[Rendered images with source text]
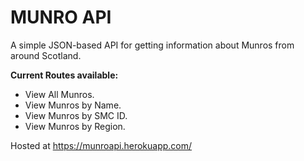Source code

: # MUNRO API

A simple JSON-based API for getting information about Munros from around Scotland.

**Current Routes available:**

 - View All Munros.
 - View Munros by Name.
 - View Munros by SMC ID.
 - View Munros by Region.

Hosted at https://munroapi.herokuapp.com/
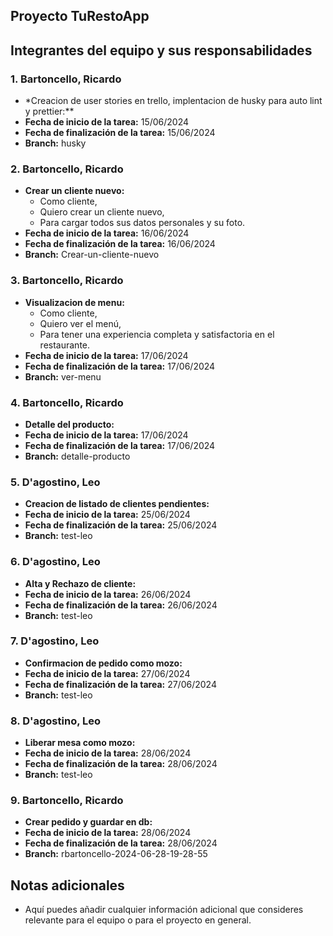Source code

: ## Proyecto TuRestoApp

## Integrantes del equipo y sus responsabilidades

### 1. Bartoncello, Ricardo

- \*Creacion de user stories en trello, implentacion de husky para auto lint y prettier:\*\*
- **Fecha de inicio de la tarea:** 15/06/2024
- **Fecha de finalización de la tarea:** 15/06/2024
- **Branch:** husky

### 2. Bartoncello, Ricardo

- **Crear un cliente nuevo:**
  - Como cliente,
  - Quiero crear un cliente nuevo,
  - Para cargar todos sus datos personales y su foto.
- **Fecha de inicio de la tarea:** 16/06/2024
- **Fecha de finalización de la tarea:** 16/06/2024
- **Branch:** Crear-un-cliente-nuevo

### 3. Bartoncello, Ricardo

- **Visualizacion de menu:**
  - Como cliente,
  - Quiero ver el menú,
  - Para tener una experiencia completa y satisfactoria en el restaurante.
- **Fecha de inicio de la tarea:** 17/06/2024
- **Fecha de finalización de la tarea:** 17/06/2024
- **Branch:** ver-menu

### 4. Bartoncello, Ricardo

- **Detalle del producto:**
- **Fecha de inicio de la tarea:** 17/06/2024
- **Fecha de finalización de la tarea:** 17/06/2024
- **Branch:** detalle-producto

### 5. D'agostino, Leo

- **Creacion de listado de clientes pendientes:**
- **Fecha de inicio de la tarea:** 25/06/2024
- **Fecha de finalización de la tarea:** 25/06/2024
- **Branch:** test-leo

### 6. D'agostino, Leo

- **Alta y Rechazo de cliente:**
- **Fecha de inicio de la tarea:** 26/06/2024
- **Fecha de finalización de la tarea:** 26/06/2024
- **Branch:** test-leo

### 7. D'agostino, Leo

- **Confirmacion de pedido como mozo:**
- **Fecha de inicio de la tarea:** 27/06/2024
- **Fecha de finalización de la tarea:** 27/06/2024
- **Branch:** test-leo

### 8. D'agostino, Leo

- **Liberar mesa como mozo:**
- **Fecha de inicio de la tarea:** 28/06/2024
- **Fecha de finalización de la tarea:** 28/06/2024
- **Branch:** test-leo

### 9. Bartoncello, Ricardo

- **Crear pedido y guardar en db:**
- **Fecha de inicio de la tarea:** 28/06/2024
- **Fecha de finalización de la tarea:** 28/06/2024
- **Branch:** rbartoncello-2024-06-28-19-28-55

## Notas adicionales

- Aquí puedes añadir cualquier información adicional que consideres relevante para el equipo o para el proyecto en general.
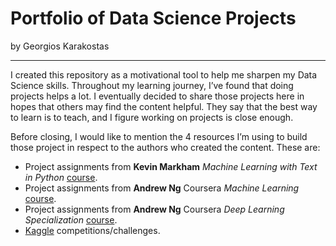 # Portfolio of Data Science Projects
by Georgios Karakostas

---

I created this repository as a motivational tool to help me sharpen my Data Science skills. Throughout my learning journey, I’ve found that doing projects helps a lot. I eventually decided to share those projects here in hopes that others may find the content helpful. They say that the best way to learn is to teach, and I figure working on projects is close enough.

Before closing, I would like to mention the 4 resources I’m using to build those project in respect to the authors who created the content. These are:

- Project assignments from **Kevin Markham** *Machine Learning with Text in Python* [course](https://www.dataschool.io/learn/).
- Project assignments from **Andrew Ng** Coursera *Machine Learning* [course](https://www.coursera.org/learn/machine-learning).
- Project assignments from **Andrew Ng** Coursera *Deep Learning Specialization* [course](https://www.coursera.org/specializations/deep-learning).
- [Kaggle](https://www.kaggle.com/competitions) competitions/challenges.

What to do »
Reprint each of the records exactly and skip the images.

Solution to the problem »
Source code

: # MUNRO API

A simple JSON-based API for getting information about Munros from around Scotland.

**Current Routes available:**

 - View All Munros.
 - View Munros by Name.
 - View Munros by SMC ID.
 - View Munros by Region.

Hosted at https://munroapi.herokuapp.com/
Source code

: ## Proyecto TuRestoApp

## Integrantes del equipo y sus responsabilidades

### 1. Bartoncello, Ricardo

- \*Creacion de user stories en trello, implentacion de husky para auto lint y prettier:\*\*
- **Fecha de inicio de la tarea:** 15/06/2024
- **Fecha de finalización de la tarea:** 15/06/2024
- **Branch:** husky

### 2. Bartoncello, Ricardo

- **Crear un cliente nuevo:**
  - Como cliente,
  - Quiero crear un cliente nuevo,
  - Para cargar todos sus datos personales y su foto.
- **Fecha de inicio de la tarea:** 16/06/2024
- **Fecha de finalización de la tarea:** 16/06/2024
- **Branch:** Crear-un-cliente-nuevo

### 3. Bartoncello, Ricardo

- **Visualizacion de menu:**
  - Como cliente,
  - Quiero ver el menú,
  - Para tener una experiencia completa y satisfactoria en el restaurante.
- **Fecha de inicio de la tarea:** 17/06/2024
- **Fecha de finalización de la tarea:** 17/06/2024
- **Branch:** ver-menu

### 4. Bartoncello, Ricardo

- **Detalle del producto:**
- **Fecha de inicio de la tarea:** 17/06/2024
- **Fecha de finalización de la tarea:** 17/06/2024
- **Branch:** detalle-producto

### 5. D'agostino, Leo

- **Creacion de listado de clientes pendientes:**
- **Fecha de inicio de la tarea:** 25/06/2024
- **Fecha de finalización de la tarea:** 25/06/2024
- **Branch:** test-leo

### 6. D'agostino, Leo

- **Alta y Rechazo de cliente:**
- **Fecha de inicio de la tarea:** 26/06/2024
- **Fecha de finalización de la tarea:** 26/06/2024
- **Branch:** test-leo

### 7. D'agostino, Leo

- **Confirmacion de pedido como mozo:**
- **Fecha de inicio de la tarea:** 27/06/2024
- **Fecha de finalización de la tarea:** 27/06/2024
- **Branch:** test-leo

### 8. D'agostino, Leo

- **Liberar mesa como mozo:**
- **Fecha de inicio de la tarea:** 28/06/2024
- **Fecha de finalización de la tarea:** 28/06/2024
- **Branch:** test-leo

### 9. Bartoncello, Ricardo

- **Crear pedido y guardar en db:**
- **Fecha de inicio de la tarea:** 28/06/2024
- **Fecha de finalización de la tarea:** 28/06/2024
- **Branch:** rbartoncello-2024-06-28-19-28-55

## Notas adicionales

- Aquí puedes añadir cualquier información adicional que consideres relevante para el equipo o para el proyecto en general.
 # Portfolio of Data Science Projects
by Georgios Karakostas

---

I created this repository as a motivational tool to help me sharpen my Data Science skills. Throughout my learning journey, I’ve found that doing projects helps a lot. I eventually decided to share those projects here in hopes that others may find the content helpful. They say that the best way to learn is to teach, and I figure working on projects is close enough.

Before closing, I would like to mention the 4 resources I’m using to build those project in respect to the authors who created the content. These are:

- Project assignments from **Kevin Markham** *Machine Learning with Text in Python* [course](https://www.dataschool.io/learn/).
- Project assignments from **Andrew Ng** Coursera *Machine Learning* [course](https://www.coursera.org/learn/machine-learning).
- Project assignments from **Andrew Ng** Coursera *Deep Learning Specialization* [course](https://www.coursera.org/specializations/deep-learning).
- [Kaggle](https://www.kaggle.com/competitions) competitions/challenges.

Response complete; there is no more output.